The message is clear: judges are lazy and corporate lawyers are even lazier.
Most juries are biased against commerce. Civil juries that can sit for months are even more likely to be biased against commerce and corporations. Why? Simple, the only people who can give up a major part of their life to sit on a jury are people who have no serious work responsibilities and are probably outside the commercial sector.
The solution is clear. Juries, all juries, should work only four days, should start at 7am and
finish by 1pm. That way a genuine jury
of peers becomes available … managers and self-employed could serve.
Lawyers who don’t force lazy judges to work hours that are convenient for a decent jury are themselves lazy. A lawyer should demand a change of venues until the lawyer finds a judge who will work decent jury hours.
There is another lesson here too, but much less
important. Businesses spent money and
years getting “junk science” out of the courtroom. That was a waste. Science doesn’t now and never did allow general
scientific observation to be directly applied to individual cases. The general can only be applied to the
particular as a probability. A
scientific expert can only say: ‘there is an 80% probability that this beloved
person died because of something that the dastardly giant corporation did
wrong.’ And a scientific counter-expert
can only be found who would say the probability is ‘less than 50%.’ That leaves 100% up to the emotional judgement of the jury.
We need real juries made up of a real cross-section of our people.
While I have not read the transcript of the trial in question, I would think that any such trial would include a deep look into and review of the extensive pre-market scientific and clinical trials required by the FDA before the approval of a drug such as Vioxx.
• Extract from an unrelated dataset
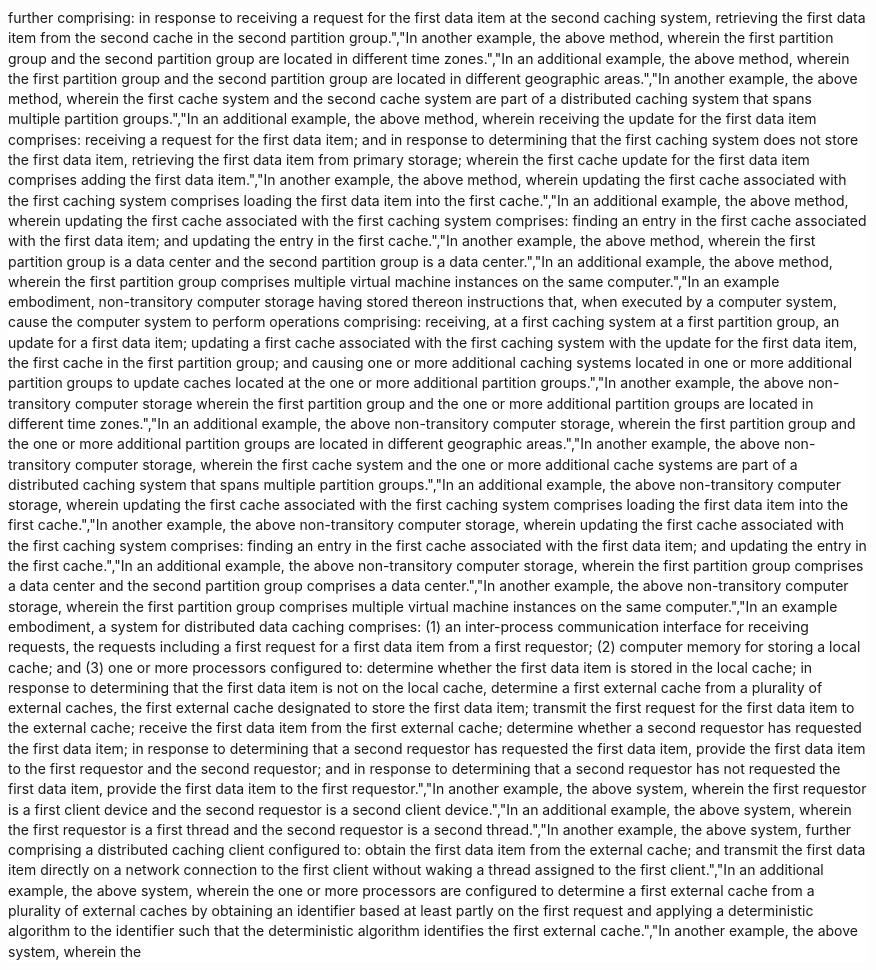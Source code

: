 further comprising: in response to receiving a request for the first data item at the second caching system, retrieving the first data item from the second cache in the second partition group.","In another example, the above method, wherein the first partition group and the second partition group are located in different time zones.","In an additional example, the above method, wherein the first partition group and the second partition group are located in different geographic areas.","In another example, the above method, wherein the first cache system and the second cache system are part of a distributed caching system that spans multiple partition groups.","In an additional example, the above method, wherein receiving the update for the first data item comprises: receiving a request for the first data item; and in response to determining that the first caching system does not store the first data item, retrieving the first data item from primary storage; wherein the first cache update for the first data item comprises adding the first data item.","In another example, the above method, wherein updating the first cache associated with the first caching system comprises loading the first data item into the first cache.","In an additional example, the above method, wherein updating the first cache associated with the first caching system comprises: finding an entry in the first cache associated with the first data item; and updating the entry in the first cache.","In another example, the above method, wherein the first partition group is a data center and the second partition group is a data center.","In an additional example, the above method, wherein the first partition group comprises multiple virtual machine instances on the same computer.","In an example embodiment, non-transitory computer storage having stored thereon instructions that, when executed by a computer system, cause the computer system to perform operations comprising: receiving, at a first caching system at a first partition group, an update for a first data item; updating a first cache associated with the first caching system with the update for the first data item, the first cache in the first partition group; and causing one or more additional caching systems located in one or more additional partition groups to update caches located at the one or more additional partition groups.","In another example, the above non-transitory computer storage wherein the first partition group and the one or more additional partition groups are located in different time zones.","In an additional example, the above non-transitory computer storage, wherein the first partition group and the one or more additional partition groups are located in different geographic areas.","In another example, the above non-transitory computer storage, wherein the first cache system and the one or more additional cache systems are part of a distributed caching system that spans multiple partition groups.","In an additional example, the above non-transitory computer storage, wherein updating the first cache associated with the first caching system comprises loading the first data item into the first cache.","In another example, the above non-transitory computer storage, wherein updating the first cache associated with the first caching system comprises: finding an entry in the first cache associated with the first data item; and updating the entry in the first cache.","In an additional example, the above non-transitory computer storage, wherein the first partition group comprises a data center and the second partition group comprises a data center.","In another example, the above non-transitory computer storage, wherein the first partition group comprises multiple virtual machine instances on the same computer.","In an example embodiment, a system for distributed data caching comprises: (1) an inter-process communication interface for receiving requests, the requests including a first request for a first data item from a first requestor; (2) computer memory for storing a local cache; and (3) one or more processors configured to: determine whether the first data item is stored in the local cache; in response to determining that the first data item is not on the local cache, determine a first external cache from a plurality of external caches, the first external cache designated to store the first data item; transmit the first request for the first data item to the external cache; receive the first data item from the first external cache; determine whether a second requestor has requested the first data item; in response to determining that a second requestor has requested the first data item, provide the first data item to the first requestor and the second requestor; and in response to determining that a second requestor has not requested the first data item, provide the first data item to the first requestor.","In another example, the above system, wherein the first requestor is a first client device and the second requestor is a second client device.","In an additional example, the above system, wherein the first requestor is a first thread and the second requestor is a second thread.","In another example, the above system, further comprising a distributed caching client configured to: obtain the first data item from the external cache; and transmit the first data item directly on a network connection to the first client without waking a thread assigned to the first client.","In an additional example, the above system, wherein the one or more processors are configured to determine a first external cache from a plurality of external caches by obtaining an identifier based at least partly on the first request and applying a deterministic algorithm to the identifier such that the deterministic algorithm identifies the first external cache.","In another example, the above system, wherein the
What did Merck know about the actions of Vioxx that could lead to such severe and lethal consequences? When did they know it? Was the information kept from the FDA? / or Did the FDA help Merck suppress the information? These are just a few areas and questions that come quickly to mind; I'm sure many more were ferreted out by the plaintiff's attorney. If evidence in response to such questions showed Merck to be culpable, the verdict against Merck is deserved and no surprise. The amount awarded is, of course, wild-eyed.
What's needed is not such eye-popping jury awards (although, of course, those harmed or their families should be generously compensated), but real change in the FDA's new drug approval process and much more careful oversight on the part of the FDA before a new drug is approved for market.
Posted by: Madeleine Carusone | Aug 25, 2005 at 02:15 PM
Here in New York State, having a job is not an accepted excuse for getting out of jury duty. You can get two deferrals for your convenience, but the third time they summon you, you must serve.
Posted by: GreenYoda | Aug 24, 2005 at 08:16 PM
I'm currently sitting on a jury in federal court (the trial has gone on for 6 weeks and counting) I can tell you - 8 of 9 jurors are hard-working employed people (the 9th is retired) and we are a pretty decent cross-section of people. We are all doing our best to cope with work - it's hard. I like your suggestion about a change of hours - that would probably help. But to be honest, I've been impressed by my fellow jurors - everyone takes their role seriously.